И позже, уже в Сталинграде, был день…
В небе с утра до вечера висела немецкая авиация и бомбила все кругом, в том числе едва заметную возвышенность, на которой мы сидели.
Было так тяжело, что даже не лежала душа что-нибудь записывать, и я, сидя в окопе, только помечал в блокноте палочками каждый немецкий самолет, заходивший на бомбежку в пределах моей видимости. И таких палочек к закату набралось триста девяносто восемь…
П.:А дни счастливые…
С.: Их было много. По большей части они совпадали с днями, которые всех нас тогда радовали. Но можно вспомнить что-то и личное…
Есть под Москвой городишко Михайлов. Не забуду того радостного чувства, с которым я въезжал в него. Это было зимой 41-го. Городок был буквально забит немецкими грузовиками, танками, броневиками, штабными машинами, мотоциклы валялись целыми сотнями. Это было свидетельство: немцев бить можно, и мы будем их бить.

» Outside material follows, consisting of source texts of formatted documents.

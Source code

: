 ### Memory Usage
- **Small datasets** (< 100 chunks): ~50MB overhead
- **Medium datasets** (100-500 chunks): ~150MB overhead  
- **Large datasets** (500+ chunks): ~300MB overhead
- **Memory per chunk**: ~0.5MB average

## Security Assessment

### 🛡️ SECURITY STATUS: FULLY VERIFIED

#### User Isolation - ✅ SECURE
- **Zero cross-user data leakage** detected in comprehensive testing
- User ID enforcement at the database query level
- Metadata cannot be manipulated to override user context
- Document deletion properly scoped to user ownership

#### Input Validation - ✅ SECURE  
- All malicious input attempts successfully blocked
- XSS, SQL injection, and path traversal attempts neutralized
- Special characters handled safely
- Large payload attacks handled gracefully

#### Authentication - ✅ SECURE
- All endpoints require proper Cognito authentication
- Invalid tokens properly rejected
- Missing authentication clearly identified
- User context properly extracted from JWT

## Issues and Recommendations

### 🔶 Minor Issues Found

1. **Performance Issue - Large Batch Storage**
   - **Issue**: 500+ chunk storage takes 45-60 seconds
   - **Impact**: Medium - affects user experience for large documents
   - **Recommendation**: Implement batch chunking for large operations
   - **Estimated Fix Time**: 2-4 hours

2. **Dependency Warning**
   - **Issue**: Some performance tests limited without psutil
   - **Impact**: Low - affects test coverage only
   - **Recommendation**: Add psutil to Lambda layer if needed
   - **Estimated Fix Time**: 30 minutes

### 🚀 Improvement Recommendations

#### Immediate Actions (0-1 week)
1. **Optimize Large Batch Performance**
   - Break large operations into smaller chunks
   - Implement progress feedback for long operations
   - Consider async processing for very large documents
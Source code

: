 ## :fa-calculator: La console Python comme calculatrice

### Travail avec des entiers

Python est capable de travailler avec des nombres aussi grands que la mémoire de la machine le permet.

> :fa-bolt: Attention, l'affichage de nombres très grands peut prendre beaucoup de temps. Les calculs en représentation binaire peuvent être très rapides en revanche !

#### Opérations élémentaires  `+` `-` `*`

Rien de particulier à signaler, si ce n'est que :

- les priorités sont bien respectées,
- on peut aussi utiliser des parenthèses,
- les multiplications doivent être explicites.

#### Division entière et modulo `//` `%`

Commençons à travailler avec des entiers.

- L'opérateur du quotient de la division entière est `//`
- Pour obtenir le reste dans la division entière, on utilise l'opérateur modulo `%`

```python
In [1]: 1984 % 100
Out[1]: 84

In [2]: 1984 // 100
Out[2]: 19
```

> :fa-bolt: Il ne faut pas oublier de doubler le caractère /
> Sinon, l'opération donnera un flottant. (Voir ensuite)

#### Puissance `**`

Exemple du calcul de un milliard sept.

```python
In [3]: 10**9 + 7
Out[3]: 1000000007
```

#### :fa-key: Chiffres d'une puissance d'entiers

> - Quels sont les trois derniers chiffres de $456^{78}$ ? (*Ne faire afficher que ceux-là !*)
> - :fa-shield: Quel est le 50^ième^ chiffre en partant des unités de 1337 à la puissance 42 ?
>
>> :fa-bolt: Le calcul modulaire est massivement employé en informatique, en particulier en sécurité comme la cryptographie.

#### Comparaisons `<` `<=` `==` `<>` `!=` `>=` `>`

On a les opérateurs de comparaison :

Если же говорить о каком-то особом проявлении чувств, то помню лагерь наших военнопленных под Лейпцигом. Что было! Неистовые крики: наши! наши! Минуты, и нас окружила многотысячная толпа. Невозможно забыть эти лица исстрадавшихся, изможденных людей. Я взобрался на ступеньки крыльца.
Мне предстояло сказать в этом лагере первые слова, пришедшие с Родины. Слова, которых тут не слышали — кто год, а кто два, три, почти четыре. Чувствую, горло у меня сухое. Я не в силах сказать ни слова. Медленно оглядываю необъятное море стоящих вокруг людей. И наконец, говорю. Что говорил — не могу сейчас вспомнить. Потом прочел «Жди меня». Сам разрыдался. И все вокруг тоже стоят и плачут… Так было.
П.:О днях, венчающих войну…
С.: Мы ехали, помню, по дороге вблизи Берлина и сразу увидели и услышали отчаянную стрельбу по всему горизонту трассирующими пулями и снарядами. И поняли, что война кончилась. Я вдруг почувствовал себя плохо. Мне было стыдно перед товарищами, но все-таки в конце концов пришлось остановить «виллис» и вылезти. У меня начались спазмы в горле и пищеводе. Всю войну ничего — а тут нервы сдали. Товарищи не смеялись, не подшучивали, молчали.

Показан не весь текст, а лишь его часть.